Ilijah Paul Gindiri (born July 26, 2002) is an American soccer player who plays for Major League Soccer club Real Salt Lake.

Career

Youth and college 
Paul played soccer for a variety of clubs at youth level, spending time with local sides San Tan Legacy and Arizona Soccer Club, before joining Valparaiso United FC, helping the team to end a fifteen year title drought for Arizona teams at the U.S. Youth Soccer National Championships. In 2018, he left Arizona to join the Real Salt Lake academy in Utah. In for the U16/17 side, Paul made sixteen appearances and led the team with ten goals. 2019 saw Paul join the Phoenix Rising academy, but also sign a USL academy contract that allowed him to retain his college eligibility. In September 2019, he was loaned to Phoenix's USL League One affiliate side FC Tucson, where he made three appearances. In late 2019, Paul joined his final academy side, the Barça Residency Academy, scoring six goals in as many appearances. 
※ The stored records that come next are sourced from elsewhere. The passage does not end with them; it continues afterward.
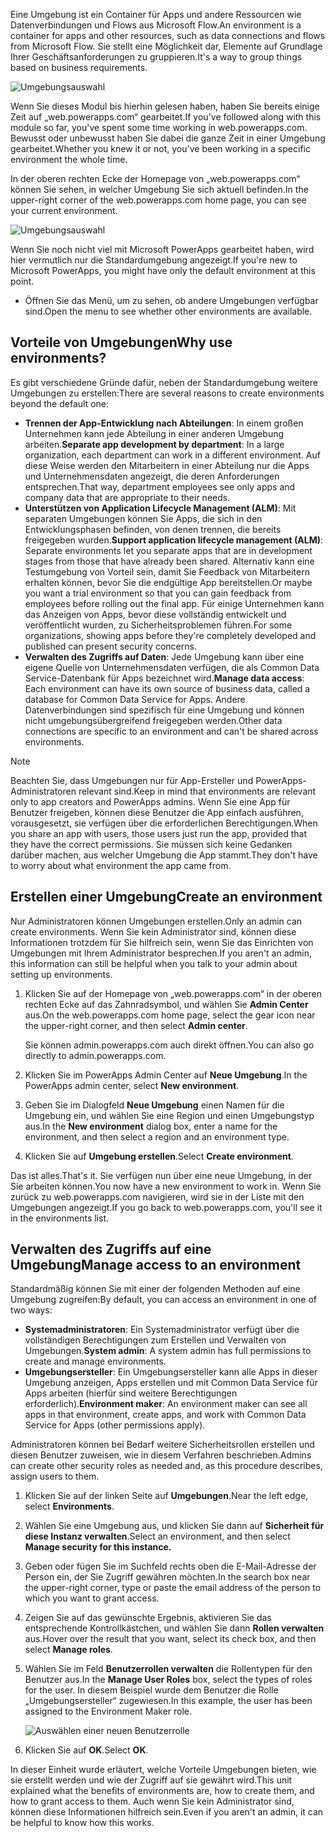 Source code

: <span data-ttu-id="98a2b-101">Eine Umgebung ist ein Container für Apps und andere Ressourcen wie Datenverbindungen und Flows aus Microsoft Flow.</span><span class="sxs-lookup"><span data-stu-id="98a2b-101">An environment is a container for apps and other resources, such as data connections and flows from Microsoft Flow.</span></span> <span data-ttu-id="98a2b-102">Sie stellt eine Möglichkeit dar, Elemente auf Grundlage Ihrer Geschäftsanforderungen zu gruppieren.</span><span class="sxs-lookup"><span data-stu-id="98a2b-102">It's a way to group things based on business requirements.</span></span>

![Umgebungsauswahl](../media/powerapps-environments2.png)

<span data-ttu-id="98a2b-104">Wenn Sie dieses Modul bis hierhin gelesen haben, haben Sie bereits einige Zeit auf „web.powerapps.com“ gearbeitet.</span><span class="sxs-lookup"><span data-stu-id="98a2b-104">If you've followed along with this module so far, you've spent some time working in web.powerapps.com.</span></span> <span data-ttu-id="98a2b-105">Bewusst oder unbewusst haben Sie dabei die ganze Zeit in einer Umgebung gearbeitet.</span><span class="sxs-lookup"><span data-stu-id="98a2b-105">Whether you knew it or not, you've been working in a specific environment the whole time.</span></span>

<span data-ttu-id="98a2b-106">In der oberen rechten Ecke der Homepage von „web.powerapps.com“ können Sie sehen, in welcher Umgebung Sie sich aktuell befinden.</span><span class="sxs-lookup"><span data-stu-id="98a2b-106">In the upper-right corner of the web.powerapps.com home page, you can see your current environment.</span></span>

![Umgebungsauswahl](../media/powerapps-environment-picker.png)

<span data-ttu-id="98a2b-108">Wenn Sie noch nicht viel mit Microsoft PowerApps gearbeitet haben, wird hier vermutlich nur die Standardumgebung angezeigt.</span><span class="sxs-lookup"><span data-stu-id="98a2b-108">If you're new to Microsoft PowerApps, you might have only the default environment at this point.</span></span>

- <span data-ttu-id="98a2b-109">Öffnen Sie das Menü, um zu sehen, ob andere Umgebungen verfügbar sind.</span><span class="sxs-lookup"><span data-stu-id="98a2b-109">Open the menu to see whether other environments are available.</span></span>

## <a name="why-use-environments"></a><span data-ttu-id="98a2b-110">Vorteile von Umgebungen</span><span class="sxs-lookup"><span data-stu-id="98a2b-110">Why use environments?</span></span>
<span data-ttu-id="98a2b-111">Es gibt verschiedene Gründe dafür, neben der Standardumgebung weitere Umgebungen zu erstellen:</span><span class="sxs-lookup"><span data-stu-id="98a2b-111">There are several reasons to create environments beyond the default one:</span></span>

- <span data-ttu-id="98a2b-112">**Trennen der App-Entwicklung nach Abteilungen**: In einem großen Unternehmen kann jede Abteilung in einer anderen Umgebung arbeiten.</span><span class="sxs-lookup"><span data-stu-id="98a2b-112">**Separate app development by department**: In a large organization, each department can work in a different environment.</span></span> <span data-ttu-id="98a2b-113">Auf diese Weise werden den Mitarbeitern in einer Abteilung nur die Apps und Unternehmensdaten angezeigt, die deren Anforderungen entsprechen.</span><span class="sxs-lookup"><span data-stu-id="98a2b-113">That way, department employees see only apps and company data that are appropriate to their needs.</span></span>
- <span data-ttu-id="98a2b-114">**Unterstützen von Application Lifecycle Management (ALM)**: Mit separaten Umgebungen können Sie Apps, die sich in den Entwicklungsphasen befinden, von denen trennen, die bereits freigegeben wurden.</span><span class="sxs-lookup"><span data-stu-id="98a2b-114">**Support application lifecycle management (ALM)**: Separate environments let you separate apps that are in development stages from those that have already been shared.</span></span> <span data-ttu-id="98a2b-115">Alternativ kann eine Testumgebung von Vorteil sein, damit Sie Feedback von Mitarbeitern erhalten können, bevor Sie die endgültige App bereitstellen.</span><span class="sxs-lookup"><span data-stu-id="98a2b-115">Or maybe you want a trial environment so that you can gain feedback from employees before rolling out the final app.</span></span> <span data-ttu-id="98a2b-116">Für einige Unternehmen kann das Anzeigen von Apps, bevor diese vollständig entwickelt und veröffentlicht wurden, zu Sicherheitsproblemen führen.</span><span class="sxs-lookup"><span data-stu-id="98a2b-116">For some organizations, showing apps before they're completely developed and published can present security concerns.</span></span>
- <span data-ttu-id="98a2b-117">**Verwalten des Zugriffs auf Daten**: Jede Umgebung kann über eine eigene Quelle von Unternehmensdaten verfügen, die als Common Data Service-Datenbank für Apps bezeichnet wird.</span><span class="sxs-lookup"><span data-stu-id="98a2b-117">**Manage data access**: Each environment can have its own source of business data, called a  database for Common Data Service for Apps.</span></span> <span data-ttu-id="98a2b-118">Andere Datenverbindungen sind spezifisch für eine Umgebung und können nicht umgebungsübergreifend freigegeben werden.</span><span class="sxs-lookup"><span data-stu-id="98a2b-118">Other data connections are specific to an environment and can't be shared across environments.</span></span>

> [!NOTE]
> <span data-ttu-id="98a2b-119">Beachten Sie, dass Umgebungen nur für App-Ersteller und PowerApps-Administratoren relevant sind.</span><span class="sxs-lookup"><span data-stu-id="98a2b-119">Keep in mind that environments are relevant only to app creators and PowerApps admins.</span></span> <span data-ttu-id="98a2b-120">Wenn Sie eine App für Benutzer freigeben, können diese Benutzer die App einfach ausführen, vorausgesetzt, sie verfügen über die erforderlichen Berechtigungen.</span><span class="sxs-lookup"><span data-stu-id="98a2b-120">When you share an app with users, those users just run the app, provided that they have the correct permissions.</span></span> <span data-ttu-id="98a2b-121">Sie müssen sich keine Gedanken darüber machen, aus welcher Umgebung die App stammt.</span><span class="sxs-lookup"><span data-stu-id="98a2b-121">They don't have to worry about what environment the app came from.</span></span>

## <a name="create-an-environment"></a><span data-ttu-id="98a2b-122">Erstellen einer Umgebung</span><span class="sxs-lookup"><span data-stu-id="98a2b-122">Create an environment</span></span>

<span data-ttu-id="98a2b-123">Nur Administratoren können Umgebungen erstellen.</span><span class="sxs-lookup"><span data-stu-id="98a2b-123">Only an admin can create environments.</span></span> <span data-ttu-id="98a2b-124">Wenn Sie kein Administrator sind, können diese Informationen trotzdem für Sie hilfreich sein, wenn Sie das Einrichten von Umgebungen mit Ihrem Administrator besprechen.</span><span class="sxs-lookup"><span data-stu-id="98a2b-124">If you aren't an admin, this information can still be helpful when you talk to your admin about setting up environments.</span></span>

1. <span data-ttu-id="98a2b-125">Klicken Sie auf der Homepage von „web.powerapps.com“ in der oberen rechten Ecke auf das Zahnradsymbol, und wählen Sie **Admin Center** aus.</span><span class="sxs-lookup"><span data-stu-id="98a2b-125">On the web.powerapps.com home page, select the gear icon near the upper-right corner, and then select **Admin center**.</span></span>

    <span data-ttu-id="98a2b-126">Sie können admin.powerapps.com auch direkt öffnen.</span><span class="sxs-lookup"><span data-stu-id="98a2b-126">You can also go directly to admin.powerapps.com.</span></span>

2. <span data-ttu-id="98a2b-127">Klicken Sie im PowerApps Admin Center auf **Neue Umgebung**.</span><span class="sxs-lookup"><span data-stu-id="98a2b-127">In the PowerApps admin center, select **New environment**.</span></span> 
3. <span data-ttu-id="98a2b-128">Geben Sie im Dialogfeld **Neue Umgebung** einen Namen für die Umgebung ein, und wählen Sie eine Region und einen Umgebungstyp aus.</span><span class="sxs-lookup"><span data-stu-id="98a2b-128">In the **New environment** dialog box, enter a name for the environment, and then select a region and an environment type.</span></span>
4. <span data-ttu-id="98a2b-129">Klicken Sie auf **Umgebung erstellen**.</span><span class="sxs-lookup"><span data-stu-id="98a2b-129">Select **Create environment**.</span></span>

<span data-ttu-id="98a2b-130">Das ist alles.</span><span class="sxs-lookup"><span data-stu-id="98a2b-130">That's it.</span></span> <span data-ttu-id="98a2b-131">Sie verfügen nun über eine neue Umgebung, in der Sie arbeiten können.</span><span class="sxs-lookup"><span data-stu-id="98a2b-131">You now have a new environment to work in.</span></span> <span data-ttu-id="98a2b-132">Wenn Sie zurück zu web.powerapps.com navigieren, wird sie in der Liste mit den Umgebungen angezeigt.</span><span class="sxs-lookup"><span data-stu-id="98a2b-132">If you go back to web.powerapps.com, you'll see it in the environments list.</span></span>

## <a name="manage-access-to-an-environment"></a><span data-ttu-id="98a2b-133">Verwalten des Zugriffs auf eine Umgebung</span><span class="sxs-lookup"><span data-stu-id="98a2b-133">Manage access to an environment</span></span>

<span data-ttu-id="98a2b-134">Standardmäßig können Sie mit einer der folgenden Methoden auf eine Umgebung zugreifen:</span><span class="sxs-lookup"><span data-stu-id="98a2b-134">By default, you can access an environment in one of two ways:</span></span>

- <span data-ttu-id="98a2b-135">**Systemadministratoren**: Ein Systemadministrator verfügt über die vollständigen Berechtigungen zum Erstellen und Verwalten von Umgebungen.</span><span class="sxs-lookup"><span data-stu-id="98a2b-135">**System admin**: A system admin has full permissions to create and manage environments.</span></span>
- <span data-ttu-id="98a2b-136">**Umgebungsersteller**: Ein Umgebungsersteller kann alle Apps in dieser Umgebung anzeigen, Apps erstellen und mit Common Data Service für Apps arbeiten (hierfür sind weitere Berechtigungen erforderlich).</span><span class="sxs-lookup"><span data-stu-id="98a2b-136">**Environment maker**: An environment maker can see all apps in that environment, create apps, and work with Common Data Service for Apps (other permissions apply).</span></span>

<span data-ttu-id="98a2b-137">Administratoren können bei Bedarf weitere Sicherheitsrollen erstellen und diesen Benutzer zuweisen, wie in diesem Verfahren beschrieben.</span><span class="sxs-lookup"><span data-stu-id="98a2b-137">Admins can create other security roles as needed and, as this procedure describes, assign users to them.</span></span>

1. <span data-ttu-id="98a2b-138">Klicken Sie auf der linken Seite auf **Umgebungen**.</span><span class="sxs-lookup"><span data-stu-id="98a2b-138">Near the left edge, select **Environments**.</span></span>
2. <span data-ttu-id="98a2b-139">Wählen Sie eine Umgebung aus, und klicken Sie dann auf **Sicherheit für diese Instanz verwalten**.</span><span class="sxs-lookup"><span data-stu-id="98a2b-139">Select an environment, and then select **Manage security for this instance.**</span></span>
3. <span data-ttu-id="98a2b-140">Geben oder fügen Sie im Suchfeld rechts oben die E-Mail-Adresse der Person ein, der Sie Zugriff gewähren möchten.</span><span class="sxs-lookup"><span data-stu-id="98a2b-140">In the search box near the upper-right corner, type or paste the email address of the person to which you want to grant access.</span></span>
4. <span data-ttu-id="98a2b-141">Zeigen Sie auf das gewünschte Ergebnis, aktivieren Sie das entsprechende Kontrollkästchen, und wählen Sie dann **Rollen verwalten** aus.</span><span class="sxs-lookup"><span data-stu-id="98a2b-141">Hover over the result that you want, select its check box, and then select **Manage roles**.</span></span>
5. <span data-ttu-id="98a2b-142">Wählen Sie im Feld **Benutzerrollen verwalten** die Rollentypen für den Benutzer aus.</span><span class="sxs-lookup"><span data-stu-id="98a2b-142">In the **Manage User Roles** box, select the types of roles for the user.</span></span> <span data-ttu-id="98a2b-143">In diesem Beispiel wurde dem Benutzer die Rolle „Umgebungsersteller“ zugewiesen.</span><span class="sxs-lookup"><span data-stu-id="98a2b-143">In this example, the user has been assigned to the Environment Maker role.</span></span>

    ![Auswählen einer neuen Benutzerrolle](../media/powerapps-user-roles.png)

6. <span data-ttu-id="98a2b-145">Klicken Sie auf **OK**.</span><span class="sxs-lookup"><span data-stu-id="98a2b-145">Select **OK**.</span></span>

<span data-ttu-id="98a2b-146">In dieser Einheit wurde erläutert, welche Vorteile Umgebungen bieten, wie sie erstellt werden und wie der Zugriff auf sie gewährt wird.</span><span class="sxs-lookup"><span data-stu-id="98a2b-146">This unit explained what the benefits of environments are, how to create them, and how to grant access to them.</span></span> <span data-ttu-id="98a2b-147">Auch wenn Sie kein Administrator sind, können diese Informationen hilfreich sein.</span><span class="sxs-lookup"><span data-stu-id="98a2b-147">Even if you aren't an admin, it can be helpful to know how this works.</span></span>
In 2020, Paul committed to playing college soccer at the University of San Francisco. During the 2020-21 season, which was truncated by the COVID-19 pandemic, Paul only made a single appearance for the Dons. In 2021, Paul transferred to the University of Washington, where he went on to score 11 goals and tallying five assists in 39 appearances for the Huskies. In his sophomore season, he was a MAC Hermann Trophy Semifinalist, Pac-12 Offensive Player of the Year, Pac-12 All-Conference First Team, and United Soccer Coaches All-Far West Region First Team.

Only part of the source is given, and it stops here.